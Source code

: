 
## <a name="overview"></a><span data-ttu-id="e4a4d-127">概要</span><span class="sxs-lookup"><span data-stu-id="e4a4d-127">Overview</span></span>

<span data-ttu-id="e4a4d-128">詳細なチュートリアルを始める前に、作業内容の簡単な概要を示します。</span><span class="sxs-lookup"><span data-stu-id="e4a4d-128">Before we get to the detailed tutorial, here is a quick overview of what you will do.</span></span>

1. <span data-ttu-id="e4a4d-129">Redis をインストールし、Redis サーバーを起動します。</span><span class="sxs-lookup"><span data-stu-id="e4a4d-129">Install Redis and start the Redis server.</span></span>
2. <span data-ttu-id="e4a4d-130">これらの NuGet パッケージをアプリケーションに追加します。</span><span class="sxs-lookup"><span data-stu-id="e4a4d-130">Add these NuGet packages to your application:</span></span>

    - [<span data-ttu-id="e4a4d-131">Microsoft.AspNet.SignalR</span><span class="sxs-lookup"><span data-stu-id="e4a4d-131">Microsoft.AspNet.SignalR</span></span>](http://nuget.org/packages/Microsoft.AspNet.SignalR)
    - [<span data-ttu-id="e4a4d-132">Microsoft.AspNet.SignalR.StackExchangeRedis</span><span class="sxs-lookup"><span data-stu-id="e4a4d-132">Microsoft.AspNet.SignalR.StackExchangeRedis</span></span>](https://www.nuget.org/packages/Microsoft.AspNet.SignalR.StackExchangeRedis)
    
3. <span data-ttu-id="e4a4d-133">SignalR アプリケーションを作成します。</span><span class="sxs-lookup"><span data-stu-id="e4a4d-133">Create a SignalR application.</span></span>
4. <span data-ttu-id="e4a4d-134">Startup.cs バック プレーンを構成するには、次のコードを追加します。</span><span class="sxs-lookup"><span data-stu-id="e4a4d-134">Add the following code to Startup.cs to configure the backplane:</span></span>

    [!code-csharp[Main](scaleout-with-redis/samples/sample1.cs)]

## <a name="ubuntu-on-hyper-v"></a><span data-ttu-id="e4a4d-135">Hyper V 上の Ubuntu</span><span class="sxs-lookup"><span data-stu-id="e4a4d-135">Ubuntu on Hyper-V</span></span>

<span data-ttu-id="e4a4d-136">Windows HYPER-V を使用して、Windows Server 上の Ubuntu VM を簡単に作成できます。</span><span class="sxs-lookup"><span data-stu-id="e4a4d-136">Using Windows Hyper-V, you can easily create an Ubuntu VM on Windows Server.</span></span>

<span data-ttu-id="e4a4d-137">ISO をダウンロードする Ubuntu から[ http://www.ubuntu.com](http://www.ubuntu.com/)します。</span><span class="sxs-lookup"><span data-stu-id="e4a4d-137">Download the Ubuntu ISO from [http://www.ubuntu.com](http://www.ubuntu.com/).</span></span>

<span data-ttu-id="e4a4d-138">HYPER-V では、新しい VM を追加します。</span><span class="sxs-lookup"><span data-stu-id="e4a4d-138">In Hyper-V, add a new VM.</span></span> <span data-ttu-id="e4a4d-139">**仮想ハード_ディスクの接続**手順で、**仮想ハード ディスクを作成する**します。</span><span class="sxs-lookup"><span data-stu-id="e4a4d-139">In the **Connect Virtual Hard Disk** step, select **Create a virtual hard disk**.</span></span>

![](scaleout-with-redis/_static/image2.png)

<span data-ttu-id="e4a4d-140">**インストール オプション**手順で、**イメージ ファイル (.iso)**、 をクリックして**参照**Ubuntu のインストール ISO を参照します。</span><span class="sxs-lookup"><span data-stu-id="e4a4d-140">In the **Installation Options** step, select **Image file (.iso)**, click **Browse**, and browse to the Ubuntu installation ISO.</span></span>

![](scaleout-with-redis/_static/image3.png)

• • • • •

▸ **Work request**: Nothing should appear in the answer except the lines above from the line with "[!code-csharp[Main](scaleout-with-redis/samples/sample1.cs)]" through the line with "the Ubuntu ISO", both included, written out exactly.

▸ **Response to the exercise**:
    [!code-csharp[Main](scaleout-with-redis/samples/sample1.cs)]

## <a name="ubuntu-on-hyper-v"></a><span data-ttu-id="e4a4d-135">Hyper V 上の Ubuntu</span><span class="sxs-lookup"><span data-stu-id="e4a4d-135">Ubuntu on Hyper-V</span></span>

<span data-ttu-id="e4a4d-136">Windows HYPER-V を使用して、Windows Server 上の Ubuntu VM を簡単に作成できます。</span><span class="sxs-lookup"><span data-stu-id="e4a4d-136">Using Windows Hyper-V, you can easily create an Ubuntu VM on Windows Server.</span></span>

<span data-ttu-id="e4a4d-137">ISO をダウンロードする Ubuntu から[ http://www.ubuntu.com](http://www.ubuntu.com/)します。</span><span class="sxs-lookup"><span data-stu-id="e4a4d-137">Download the Ubuntu ISO from [http://www.ubuntu.com](http://www.ubuntu.com/).</span></span>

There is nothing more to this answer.